Après avoir lu ce livre et d’autres ouvrages de J. Kérouac, je partage son avis, j’ai eu des difficultés à finir Sur la route, je pense que ce bouquin n’a rien de la Beat Génération. Visions de Gérard m’a beaucoup ému par contre. Par la suite, j’ai pu écouter l’enregistrement sur cassette d’un entretien sur Radio Canada de J. Kérouac. La première fois, je n’ai quasiment rein compris, cela me semblait inaudible en partie à cause de son accent, je saisissais malgré tout quelques bribes : Je suis né à Lowell, well, well, well, canadien, bien, bien, bien…Mon père est né dans le Témiscouata…il était imprimeur…la rue Beaulieu, la rue Boisvert (rien à voir avec le club Cécile j’espère !!). Lorsqu’il voulait ajouter quelque chose, il disait toujours « pis »… pis le club, pis dans la neige, pis les chiens, pis y a des machines et des Pontiacs à c’t’heure…Je riais, tout en ayant conscience que je ne comprenais pas grand-chose. Même lorsque je croyais comprendre, je doutais. Par exemple, un journaliste lui pose la question : Vous aviez des frères et sœurs ? Kérouac répond : J’avais une sœur, Caroline, pis un frère, Gérard. Sont tous les deux morts ! Le public s’est mis à rire. Kérouac pose la question : Qu’est-ce qu’ils ont à rire, c’est lui qui demande des questions ?
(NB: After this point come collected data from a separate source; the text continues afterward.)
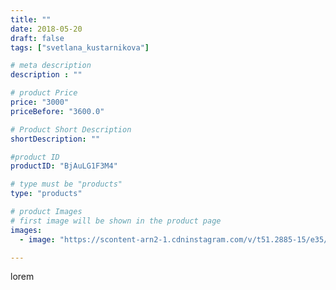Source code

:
```yaml
---
title: ""
date: 2018-05-20
draft: false
tags: ["svetlana_kustarnikova"]

# meta description
description : ""

# product Price
price: "3000"
priceBefore: "3600.0"

# Product Short Description
shortDescription: ""

#product ID
productID: "BjAuLG1F3M4"

# type must be "products"
type: "products"

# product Images
# first image will be shown in the product page
images:
  - image: "https://scontent-arn2-1.cdninstagram.com/v/t51.2885-15/e35/31920806_367020837118794_5871366082001895424_n.jpg?se=7&tp=1&_nc_ht=scontent-arn2-1.cdninstagram.com&_nc_cat=106&_nc_ohc=AfuYZ6DR0pQAX9XbvNq&ccb=7-4&oh=31b2d757741cc0cd149e1734c7ae50a6&oe=60837054&ig_cache_key=MTc4MzYyODUyNTgyNTY1MTUxMg%3D%3D.2-ccb7-4"

---
```

lorem
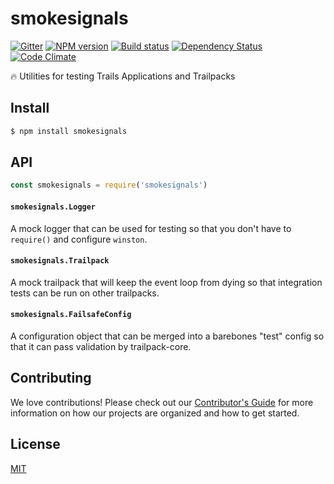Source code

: # smokesignals

[![Gitter][gitter-image]][gitter-url]
[![NPM version][npm-image]][npm-url]
[![Build status][ci-image]][ci-url]
[![Dependency Status][daviddm-image]][daviddm-url]
[![Code Climate][codeclimate-image]][codeclimate-url]

:fire: Utilities for testing Trails Applications and Trailpacks

## Install
```sh
$ npm install smokesignals
```

## API

```js
const smokesignals = require('smokesignals')
```

#### `smokesignals.Logger`

A mock logger that can be used for testing so that you don't have to `require()`
and configure `winston`.

#### `smokesignals.Trailpack`

A mock trailpack that will keep the event loop from dying so that integration
tests can be run on other trailpacks.

#### `smokesignals.FailsafeConfig`

A configuration object that can be merged into a barebones "test" config so that
it can pass validation by trailpack-core.

## Contributing
We love contributions! Please check out our [Contributor's Guide](https://github.com/trailsjs/trails/blob/master/CONTRIBUTING.md) for more
information on how our projects are organized and how to get started.

## License
[MIT](https://github.com/trailsjs/smokesignals/blob/master/LICENSE)

[npm-image]: https://img.shields.io/npm/v/smokesignals.svg?style=flat-square
[npm-url]: https://npmjs.org/package/smokesignals
[ci-image]: https://img.shields.io/travis/trailsjs/smokesignals/master.svg?style=flat-square
[ci-url]: https://travis-ci.org/trailsjs/smokesignals
[daviddm-image]: http://img.shields.io/david/trailsjs/smokesignals.svg?style=flat-square
[daviddm-url]: https://david-dm.org/trailsjs/smokesignals
[codeclimate-image]: https://img.shields.io/codeclimate/github/trailsjs/smokesignals.svg?style=flat-square
[codeclimate-url]: https://codeclimate.com/github/trailsjs/smokesignals
[gitter-image]: http://img.shields.io/badge/+%20GITTER-JOIN%20CHAT%20%E2%86%92-1DCE73.svg?style=flat-square
[gitter-url]: https://gitter.im/trailsjs/trails

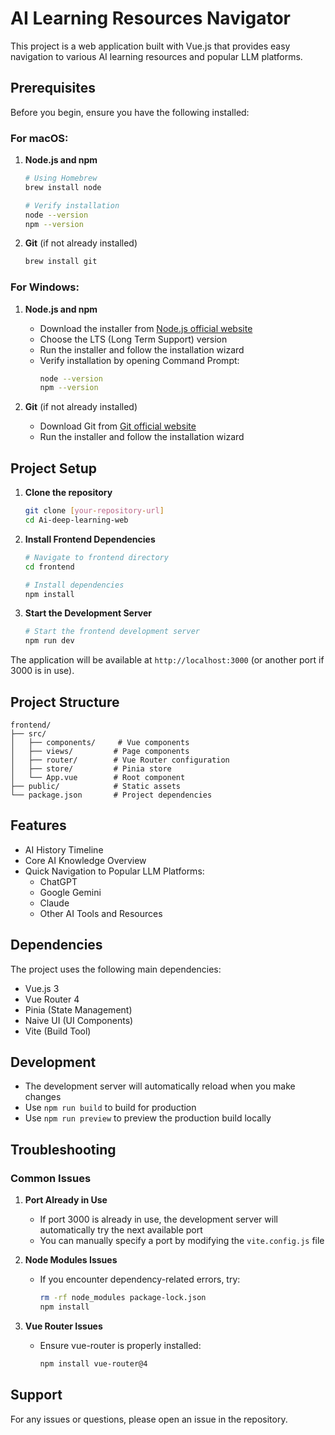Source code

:# AI Learning Resources Navigator

This project is a web application built with Vue.js that provides easy navigation to various AI learning resources and popular LLM platforms.

## Prerequisites

Before you begin, ensure you have the following installed:

### For macOS:
1. **Node.js and npm**
   ```bash
   # Using Homebrew
   brew install node

   # Verify installation
   node --version
   npm --version
   ```

2. **Git** (if not already installed)
   ```bash
   brew install git
   ```

### For Windows:
1. **Node.js and npm**
   - Download the installer from [Node.js official website](https://nodejs.org/)
   - Choose the LTS (Long Term Support) version
   - Run the installer and follow the installation wizard
   - Verify installation by opening Command Prompt:
     ```bash
     node --version
     npm --version
     ```

2. **Git** (if not already installed)
   - Download Git from [Git official website](https://git-scm.com/download/win)
   - Run the installer and follow the installation wizard

## Project Setup

1. **Clone the repository**
   ```bash
   git clone [your-repository-url]
   cd Ai-deep-learning-web
   ```

2. **Install Frontend Dependencies**
   ```bash
   # Navigate to frontend directory
   cd frontend

   # Install dependencies
   npm install
   ```

3. **Start the Development Server**
   ```bash
   # Start the frontend development server
   npm run dev
   ```

The application will be available at `http://localhost:3000` (or another port if 3000 is in use).

## Project Structure

```
frontend/
├── src/
│   ├── components/     # Vue components
│   ├── views/         # Page components
│   ├── router/        # Vue Router configuration
│   ├── store/         # Pinia store
│   └── App.vue        # Root component
├── public/            # Static assets
└── package.json       # Project dependencies
```

## Features

- AI History Timeline
- Core AI Knowledge Overview
- Quick Navigation to Popular LLM Platforms:
  - ChatGPT
  - Google Gemini
  - Claude
  - Other AI Tools and Resources

## Dependencies

The project uses the following main dependencies:
- Vue.js 3
- Vue Router 4
- Pinia (State Management)
- Naive UI (UI Components)
- Vite (Build Tool)

## Development

- The development server will automatically reload when you make changes
- Use `npm run build` to build for production
- Use `npm run preview` to preview the production build locally

## Troubleshooting

### Common Issues

1. **Port Already in Use**
   - If port 3000 is already in use, the development server will automatically try the next available port
   - You can manually specify a port by modifying the `vite.config.js` file

2. **Node Modules Issues**
   - If you encounter dependency-related errors, try:
     ```bash
     rm -rf node_modules package-lock.json
     npm install
     ```

3. **Vue Router Issues**
   - Ensure vue-router is properly installed:
     ```bash
     npm install vue-router@4
     ```

## Support

For any issues or questions, please open an issue in the repository.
J’avoue ne pas avoir compris les rires de l’assistance, cela me paraît discordant, irrespectueux et violent.

J’ai essayé de prendre des notes à partir de l’enregistrement, c’est intransmissible à mon niveau. J’ai bien noté : pis à c’t’heure, pis ça a donné un musique, pis à c’t’heure ils s’appellent new génération, action génération, love génération, LSD génération, …Il disait que beatnik est un mot péjoratif, inventé après spoutnik, pour avoir l’air idéaliste comme ceux de l’Amérique qui ont de l’indépendance…nik…vietnik…beatnik…peacenik… chu tanné…chu tanné d’moé même…chu pas un homme de courage, la seule chose que j’sais faire, c’est d’écrire de histoires. C’est toute.
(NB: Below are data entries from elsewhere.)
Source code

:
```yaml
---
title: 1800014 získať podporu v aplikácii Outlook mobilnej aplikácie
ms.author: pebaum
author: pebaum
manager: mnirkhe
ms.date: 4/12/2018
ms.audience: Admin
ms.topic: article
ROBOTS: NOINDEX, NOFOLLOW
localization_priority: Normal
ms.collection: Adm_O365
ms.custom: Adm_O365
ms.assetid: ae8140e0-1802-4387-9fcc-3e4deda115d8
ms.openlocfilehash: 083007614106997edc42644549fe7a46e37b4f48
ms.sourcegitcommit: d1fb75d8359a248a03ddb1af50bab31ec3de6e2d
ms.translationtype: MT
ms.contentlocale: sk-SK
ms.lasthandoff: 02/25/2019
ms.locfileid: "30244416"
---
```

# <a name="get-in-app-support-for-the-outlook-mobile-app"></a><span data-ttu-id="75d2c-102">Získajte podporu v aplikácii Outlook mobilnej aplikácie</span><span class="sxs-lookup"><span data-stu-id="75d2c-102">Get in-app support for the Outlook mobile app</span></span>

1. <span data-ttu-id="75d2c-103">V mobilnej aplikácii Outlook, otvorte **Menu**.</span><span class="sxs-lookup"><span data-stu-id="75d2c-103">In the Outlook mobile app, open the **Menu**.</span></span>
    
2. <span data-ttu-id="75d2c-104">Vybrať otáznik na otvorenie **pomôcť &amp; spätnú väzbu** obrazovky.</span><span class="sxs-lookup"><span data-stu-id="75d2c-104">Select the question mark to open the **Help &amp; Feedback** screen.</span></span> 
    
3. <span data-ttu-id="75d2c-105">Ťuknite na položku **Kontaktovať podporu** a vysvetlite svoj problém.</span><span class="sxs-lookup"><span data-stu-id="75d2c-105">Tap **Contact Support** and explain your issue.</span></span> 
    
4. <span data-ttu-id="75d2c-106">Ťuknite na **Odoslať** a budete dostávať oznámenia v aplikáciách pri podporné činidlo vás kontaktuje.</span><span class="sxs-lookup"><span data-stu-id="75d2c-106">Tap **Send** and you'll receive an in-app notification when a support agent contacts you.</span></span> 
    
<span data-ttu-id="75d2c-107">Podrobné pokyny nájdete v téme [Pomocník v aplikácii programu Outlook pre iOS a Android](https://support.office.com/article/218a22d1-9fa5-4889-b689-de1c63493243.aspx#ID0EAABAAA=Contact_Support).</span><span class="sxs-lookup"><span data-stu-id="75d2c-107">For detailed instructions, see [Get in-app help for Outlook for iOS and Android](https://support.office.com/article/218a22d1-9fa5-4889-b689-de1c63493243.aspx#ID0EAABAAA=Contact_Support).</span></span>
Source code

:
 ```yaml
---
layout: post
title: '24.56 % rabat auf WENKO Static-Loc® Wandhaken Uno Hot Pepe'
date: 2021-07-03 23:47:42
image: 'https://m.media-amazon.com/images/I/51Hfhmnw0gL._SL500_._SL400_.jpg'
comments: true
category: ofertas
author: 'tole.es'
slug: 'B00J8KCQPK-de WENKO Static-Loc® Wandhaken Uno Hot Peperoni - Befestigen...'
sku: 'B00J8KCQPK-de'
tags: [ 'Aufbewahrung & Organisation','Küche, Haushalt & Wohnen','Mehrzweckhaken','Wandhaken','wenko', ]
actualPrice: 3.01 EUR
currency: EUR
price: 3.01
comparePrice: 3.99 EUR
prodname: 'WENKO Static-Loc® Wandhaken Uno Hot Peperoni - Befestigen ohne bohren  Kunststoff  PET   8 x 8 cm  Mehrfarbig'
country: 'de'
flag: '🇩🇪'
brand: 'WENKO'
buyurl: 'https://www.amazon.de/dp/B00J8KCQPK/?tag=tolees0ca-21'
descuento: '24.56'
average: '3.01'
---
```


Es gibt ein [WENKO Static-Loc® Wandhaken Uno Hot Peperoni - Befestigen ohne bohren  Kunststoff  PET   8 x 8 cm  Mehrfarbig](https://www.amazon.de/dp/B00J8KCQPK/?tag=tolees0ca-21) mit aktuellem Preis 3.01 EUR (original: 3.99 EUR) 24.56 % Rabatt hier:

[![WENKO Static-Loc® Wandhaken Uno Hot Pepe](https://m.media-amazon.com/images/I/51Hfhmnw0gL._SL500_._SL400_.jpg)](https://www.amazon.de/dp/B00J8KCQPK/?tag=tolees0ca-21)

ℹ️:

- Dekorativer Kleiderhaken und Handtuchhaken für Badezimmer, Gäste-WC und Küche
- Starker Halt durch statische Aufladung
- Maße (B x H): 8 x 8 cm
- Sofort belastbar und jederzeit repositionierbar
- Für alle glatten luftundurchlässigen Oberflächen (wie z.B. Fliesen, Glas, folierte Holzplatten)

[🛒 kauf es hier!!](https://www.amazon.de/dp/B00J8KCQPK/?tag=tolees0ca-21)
La plupart des textes de J Kérouac sont, à mon avis, des textes erratiques, ce sont des écrits vagabonds qui relatent l’intensité émotionnelle vécue dans la rencontre instantanée. Ils n’ont pas grand-chose de la « Beat Génération » si ce n’est le côté anti-élitiste et contre doctrinaire. C’est François Ricard qui utilise le néologisme de « vécriture » pour désigner le texte de vie représentant l’existence de J.Kérouac (cf. La littérature contre elle-même, Ed. Boréal Express, Montréal, 1985 p. 93-98). Lorsque j’utilise le terme vagabond pour qualifier d’une certaine manière, les écrits de J. Kérouac, j’écarte d’emblée l’implicite péjoratif. C’est l’image de la mobilité transmise par ses textes qui m’oriente vers ce mot. Il y a probablement,  comme cela a été dit à maintes reprises à son sujet, une quête métaphysique dans ses déplacements par ailleurs rarement solitaires. Il n’est ni un flâneur, ni promeneur, plus un quêteur de Paradis, sacré Sal Paradise. Par moment, il s’ensauvage, 5 dollars en poche c’est pour acheter de l’alcool ou d’autres choses qui donne le feu. Ce n’est pas en termes du mal à le finir  que je parlerai de ses textes vagabonds. J’ai le sentiment que quelque chose le pousse à partir sans qu’il parvienne réellement à s’en éloigner.

Errer = to wander en anglais et to wonder = s’émerveiller en français. A suivre ses écrits vagabonds, je suis tenter de faire un rapprochement. Comment peuvent s’articuler ces deux termes chez J. Kérouac ? Ce sera sans doute l’occasion d’y revenir un peu plus tard. Restons en psychiatrie, si toutefois nous nous en étions éloignés.